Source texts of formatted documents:
....................

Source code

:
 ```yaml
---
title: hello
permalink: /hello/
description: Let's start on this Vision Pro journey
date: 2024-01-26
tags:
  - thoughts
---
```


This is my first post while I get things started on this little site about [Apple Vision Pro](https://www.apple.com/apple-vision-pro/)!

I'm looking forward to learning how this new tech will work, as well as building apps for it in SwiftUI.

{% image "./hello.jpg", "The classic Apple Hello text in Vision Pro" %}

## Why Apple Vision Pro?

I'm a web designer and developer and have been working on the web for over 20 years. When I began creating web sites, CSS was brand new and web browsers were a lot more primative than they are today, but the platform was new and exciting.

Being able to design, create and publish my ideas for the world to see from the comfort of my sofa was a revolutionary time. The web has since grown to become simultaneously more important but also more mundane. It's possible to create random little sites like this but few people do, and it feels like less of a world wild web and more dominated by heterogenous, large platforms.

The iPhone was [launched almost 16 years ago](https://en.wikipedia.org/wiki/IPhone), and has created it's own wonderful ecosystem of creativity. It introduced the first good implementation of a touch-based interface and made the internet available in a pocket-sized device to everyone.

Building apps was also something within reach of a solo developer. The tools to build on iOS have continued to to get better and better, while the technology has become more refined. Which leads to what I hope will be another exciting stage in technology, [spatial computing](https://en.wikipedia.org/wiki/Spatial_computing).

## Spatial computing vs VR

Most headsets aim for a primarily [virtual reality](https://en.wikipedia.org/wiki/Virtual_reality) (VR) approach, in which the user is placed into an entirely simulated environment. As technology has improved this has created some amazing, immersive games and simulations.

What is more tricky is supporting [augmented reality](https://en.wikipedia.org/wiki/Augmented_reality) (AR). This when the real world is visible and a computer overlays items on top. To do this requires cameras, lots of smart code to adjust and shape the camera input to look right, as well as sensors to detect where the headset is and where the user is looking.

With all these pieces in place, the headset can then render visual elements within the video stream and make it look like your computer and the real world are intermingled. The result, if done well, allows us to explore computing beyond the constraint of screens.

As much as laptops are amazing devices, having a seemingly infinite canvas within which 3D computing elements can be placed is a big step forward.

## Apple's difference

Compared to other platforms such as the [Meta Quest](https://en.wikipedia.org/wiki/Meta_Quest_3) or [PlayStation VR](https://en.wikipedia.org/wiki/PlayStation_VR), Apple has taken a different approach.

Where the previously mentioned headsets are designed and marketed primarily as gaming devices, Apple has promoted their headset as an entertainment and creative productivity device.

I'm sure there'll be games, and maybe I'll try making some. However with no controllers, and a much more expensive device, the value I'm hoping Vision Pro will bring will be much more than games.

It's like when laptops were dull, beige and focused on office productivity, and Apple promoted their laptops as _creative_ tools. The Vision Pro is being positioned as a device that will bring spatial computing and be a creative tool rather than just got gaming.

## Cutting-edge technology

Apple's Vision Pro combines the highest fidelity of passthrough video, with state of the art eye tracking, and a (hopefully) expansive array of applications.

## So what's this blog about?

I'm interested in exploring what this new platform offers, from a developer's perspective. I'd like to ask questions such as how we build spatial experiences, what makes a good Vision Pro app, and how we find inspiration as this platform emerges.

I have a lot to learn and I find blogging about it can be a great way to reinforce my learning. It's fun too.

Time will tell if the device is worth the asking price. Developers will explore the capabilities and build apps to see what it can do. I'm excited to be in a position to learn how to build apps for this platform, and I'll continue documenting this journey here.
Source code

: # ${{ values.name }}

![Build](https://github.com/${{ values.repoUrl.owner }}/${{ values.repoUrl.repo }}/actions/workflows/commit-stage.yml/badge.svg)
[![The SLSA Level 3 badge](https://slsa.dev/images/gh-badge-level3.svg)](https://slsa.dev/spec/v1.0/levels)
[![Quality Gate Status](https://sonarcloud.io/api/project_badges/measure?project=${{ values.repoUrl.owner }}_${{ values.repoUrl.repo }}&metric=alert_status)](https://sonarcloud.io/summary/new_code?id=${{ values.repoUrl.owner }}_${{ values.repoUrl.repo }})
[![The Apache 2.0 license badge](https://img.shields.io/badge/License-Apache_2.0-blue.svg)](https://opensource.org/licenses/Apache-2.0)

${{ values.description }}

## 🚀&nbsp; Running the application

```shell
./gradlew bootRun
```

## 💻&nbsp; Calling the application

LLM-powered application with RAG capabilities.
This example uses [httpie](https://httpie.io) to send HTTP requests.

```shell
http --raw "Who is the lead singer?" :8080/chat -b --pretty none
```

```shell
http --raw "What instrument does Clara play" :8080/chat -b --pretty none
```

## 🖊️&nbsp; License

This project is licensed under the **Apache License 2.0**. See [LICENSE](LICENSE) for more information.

....................

TASK: Set every record down again exactly as written.

FINISHED EXERCISE:
Source code

:
 ```yaml
---
title: hello
permalink: /hello/
description: Let's start on this Vision Pro journey
date: 2024-01-26
tags:
  - thoughts
---
```


This is my first post while I get things started on this little site about [Apple Vision Pro](https://www.apple.com/apple-vision-pro/)!

I'm looking forward to learning how this new tech will work, as well as building apps for it in SwiftUI.

{% image "./hello.jpg", "The classic Apple Hello text in Vision Pro" %}

## Why Apple Vision Pro?

I'm a web designer and developer and have been working on the web for over 20 years. When I began creating web sites, CSS was brand new and web browsers were a lot more primative than they are today, but the platform was new and exciting.

Being able to design, create and publish my ideas for the world to see from the comfort of my sofa was a revolutionary time. The web has since grown to become simultaneously more important but also more mundane. It's possible to create random little sites like this but few people do, and it feels like less of a world wild web and more dominated by heterogenous, large platforms.

The iPhone was [launched almost 16 years ago](https://en.wikipedia.org/wiki/IPhone), and has created it's own wonderful ecosystem of creativity. It introduced the first good implementation of a touch-based interface and made the internet available in a pocket-sized device to everyone.

Building apps was also something within reach of a solo developer. The tools to build on iOS have continued to to get better and better, while the technology has become more refined. Which leads to what I hope will be another exciting stage in technology, [spatial computing](https://en.wikipedia.org/wiki/Spatial_computing).

## Spatial computing vs VR

Most headsets aim for a primarily [virtual reality](https://en.wikipedia.org/wiki/Virtual_reality) (VR) approach, in which the user is placed into an entirely simulated environment. As technology has improved this has created some amazing, immersive games and simulations.

What is more tricky is supporting [augmented reality](https://en.wikipedia.org/wiki/Augmented_reality) (AR). This when the real world is visible and a computer overlays items on top. To do this requires cameras, lots of smart code to adjust and shape the camera input to look right, as well as sensors to detect where the headset is and where the user is looking.

With all these pieces in place, the headset can then render visual elements within the video stream and make it look like your computer and the real world are intermingled. The result, if done well, allows us to explore computing beyond the constraint of screens.

As much as laptops are amazing devices, having a seemingly infinite canvas within which 3D computing elements can be placed is a big step forward.

## Apple's difference

Compared to other platforms such as the [Meta Quest](https://en.wikipedia.org/wiki/Meta_Quest_3) or [PlayStation VR](https://en.wikipedia.org/wiki/PlayStation_VR), Apple has taken a different approach.

Where the previously mentioned headsets are designed and marketed primarily as gaming devices, Apple has promoted their headset as an entertainment and creative productivity device.

I'm sure there'll be games, and maybe I'll try making some. However with no controllers, and a much more expensive device, the value I'm hoping Vision Pro will bring will be much more than games.

It's like when laptops were dull, beige and focused on office productivity, and Apple promoted their laptops as _creative_ tools. The Vision Pro is being positioned as a device that will bring spatial computing and be a creative tool rather than just got gaming.

## Cutting-edge technology

Apple's Vision Pro combines the highest fidelity of passthrough video, with state of the art eye tracking, and a (hopefully) expansive array of applications.

## So what's this blog about?

I'm interested in exploring what this new platform offers, from a developer's perspective. I'd like to ask questions such as how we build spatial experiences, what makes a good Vision Pro app, and how we find inspiration as this platform emerges.

I have a lot to learn and I find blogging about it can be a great way to reinforce my learning. It's fun too.

Time will tell if the device is worth the asking price. Developers will explore the capabilities and build apps to see what it can do. I'm excited to be in a position to learn how to build apps for this platform, and I'll continue documenting this journey here.
Source code

: # ${{ values.name }}

![Build](https://github.com/${{ values.repoUrl.owner }}/${{ values.repoUrl.repo }}/actions/workflows/commit-stage.yml/badge.svg)
[![The SLSA Level 3 badge](https://slsa.dev/images/gh-badge-level3.svg)](https://slsa.dev/spec/v1.0/levels)
[![Quality Gate Status](https://sonarcloud.io/api/project_badges/measure?project=${{ values.repoUrl.owner }}_${{ values.repoUrl.repo }}&metric=alert_status)](https://sonarcloud.io/summary/new_code?id=${{ values.repoUrl.owner }}_${{ values.repoUrl.repo }})
[![The Apache 2.0 license badge](https://img.shields.io/badge/License-Apache_2.0-blue.svg)](https://opensource.org/licenses/Apache-2.0)

${{ values.description }}

## 🚀&nbsp; Running the application

```shell
./gradlew bootRun
```

## 💻&nbsp; Calling the application

LLM-powered application with RAG capabilities.
This example uses [httpie](https://httpie.io) to send HTTP requests.

```shell
http --raw "Who is the lead singer?" :8080/chat -b --pretty none
```

```shell
http --raw "What instrument does Clara play" :8080/chat -b --pretty none
```

## 🖊️&nbsp; License

This project is licensed under the **Apache License 2.0**. See [LICENSE](LICENSE) for more information.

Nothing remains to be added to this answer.